Et donc voilà celle-ci, le début pas mal - démarrer la matinée en nageant, rayons de soleils par moments, c'est beau, c'est bon, quel bonheur !, un petit-déjeuner littéraire passionnant -, je parviens à en profiter même si les lendemains d'attentats sont toujours délicats, une amie concernée mais de par son métier (1), et puis la "usual poisse" qui réapparait sitôt le téléfonino rallumé après : deux mauvaises nouvelles coup sur coup, rien à voir entre elles, une réapparition d'inquiétude pour quelqu'un que j'aime (entre autre). Rien de dramatique, c'est déjà beaucoup, mais une journée ensoleillée qui d'un coup s'assombrit.
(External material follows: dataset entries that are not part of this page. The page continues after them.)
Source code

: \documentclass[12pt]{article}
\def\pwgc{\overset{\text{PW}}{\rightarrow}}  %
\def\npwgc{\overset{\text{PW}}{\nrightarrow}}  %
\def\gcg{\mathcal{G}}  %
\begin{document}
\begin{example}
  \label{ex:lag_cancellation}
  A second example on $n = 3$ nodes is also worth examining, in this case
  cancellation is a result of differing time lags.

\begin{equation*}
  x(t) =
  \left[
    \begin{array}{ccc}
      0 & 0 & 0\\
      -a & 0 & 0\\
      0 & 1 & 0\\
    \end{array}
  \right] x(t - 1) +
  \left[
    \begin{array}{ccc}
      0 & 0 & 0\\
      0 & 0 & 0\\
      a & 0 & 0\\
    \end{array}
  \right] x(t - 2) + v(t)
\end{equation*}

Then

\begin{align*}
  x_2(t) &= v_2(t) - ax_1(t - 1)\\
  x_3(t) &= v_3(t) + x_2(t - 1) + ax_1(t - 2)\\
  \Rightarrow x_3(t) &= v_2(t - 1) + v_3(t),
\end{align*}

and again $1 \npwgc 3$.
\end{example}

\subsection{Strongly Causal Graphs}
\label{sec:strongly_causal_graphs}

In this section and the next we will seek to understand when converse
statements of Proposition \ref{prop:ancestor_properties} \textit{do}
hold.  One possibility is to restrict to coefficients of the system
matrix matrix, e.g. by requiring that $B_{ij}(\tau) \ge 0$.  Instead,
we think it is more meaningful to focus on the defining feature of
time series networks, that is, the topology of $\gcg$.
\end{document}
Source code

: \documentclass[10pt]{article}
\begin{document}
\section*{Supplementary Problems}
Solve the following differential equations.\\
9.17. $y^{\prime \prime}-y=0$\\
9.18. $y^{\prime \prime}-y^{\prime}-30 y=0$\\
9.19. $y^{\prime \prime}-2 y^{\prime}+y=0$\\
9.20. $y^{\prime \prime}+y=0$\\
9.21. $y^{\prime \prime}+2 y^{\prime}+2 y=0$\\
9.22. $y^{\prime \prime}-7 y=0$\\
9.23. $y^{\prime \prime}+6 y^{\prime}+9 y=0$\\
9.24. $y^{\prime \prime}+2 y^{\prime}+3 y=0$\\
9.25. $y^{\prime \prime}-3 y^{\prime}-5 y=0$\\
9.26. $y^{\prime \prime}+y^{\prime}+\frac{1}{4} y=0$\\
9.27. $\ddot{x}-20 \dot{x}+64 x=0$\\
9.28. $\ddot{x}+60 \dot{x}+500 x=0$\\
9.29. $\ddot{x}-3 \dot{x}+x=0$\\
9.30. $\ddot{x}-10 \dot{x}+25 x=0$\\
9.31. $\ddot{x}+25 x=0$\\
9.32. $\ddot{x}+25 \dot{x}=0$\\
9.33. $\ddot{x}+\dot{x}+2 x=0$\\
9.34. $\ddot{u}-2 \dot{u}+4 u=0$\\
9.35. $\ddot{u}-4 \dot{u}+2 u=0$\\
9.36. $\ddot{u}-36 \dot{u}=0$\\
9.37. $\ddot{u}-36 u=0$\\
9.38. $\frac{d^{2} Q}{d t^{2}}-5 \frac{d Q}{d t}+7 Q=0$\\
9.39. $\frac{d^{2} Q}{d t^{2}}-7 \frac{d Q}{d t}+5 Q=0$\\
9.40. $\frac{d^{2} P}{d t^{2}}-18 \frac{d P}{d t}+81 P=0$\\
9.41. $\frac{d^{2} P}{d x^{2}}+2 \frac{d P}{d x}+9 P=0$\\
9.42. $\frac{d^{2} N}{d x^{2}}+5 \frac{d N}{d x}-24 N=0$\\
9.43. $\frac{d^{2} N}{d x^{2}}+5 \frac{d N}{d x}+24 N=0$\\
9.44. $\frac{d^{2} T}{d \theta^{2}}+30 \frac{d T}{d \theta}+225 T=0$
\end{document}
C'est dans ce petit nuage gris que filant prendre le RER qui m'approche du travail, en plein milieu d'un trottoir, j'ai trouvé un coupe papier. Un de ces trucs so seventies avec le manche en marbre (ou pseudo, mais assez lourd), là par terre, loin de toute poubelle, loin de toute raison plausible qu'il ait atterri là. Au demeurant pas très loin d'une école maternelle, alors je m'en saisis avant qu'un bambin ne soit tenté d'en faire autant. Ce n'est qu'un vieux coupe-papier mais quand même.
Ensuite, il y a eu le trajet, le travail, et j'ai oublié l'avoir fait.
Au soir je suis dans une librairie, pas n'importe laquelle, et je tombe sur les Nouvelles en trois lignes de Félix Fénéon dont je suis une fan absolue - cet art du raccourci -. Elles sont dans une très belle édition illustrée et reliée à l'ancienne : les pages encore à découper.
Au métro du retour, illumination soudaine : j'ai ce qu'il faut pour procéder. J'ai ainsi pu commencer à bouquiner : je disposais comme par enchantement et le l'objet et de l'outil. Joli cadeau de la vie.
(dommage que ça soit dans l'ensemble trop rare, et que ça ne dure pas)
(1) C'est fou cette loi du "au moins une" : à chaque attentat perpétré dans une grande ville d'Europe, je (on ?) connais au moins une personne concernée d'une façon ou d'une autre. Et donc là c'est une amie que son travail amène à devoir rencontrer des témoins. Et bien sûr plusieurs autres présents à Londres et pour lesquels on s'est brièvement inquiétés - je me demande si le Brexit viendra modifier ça : beaucoup moins de parisiens qui vont à Londres comme de rien -.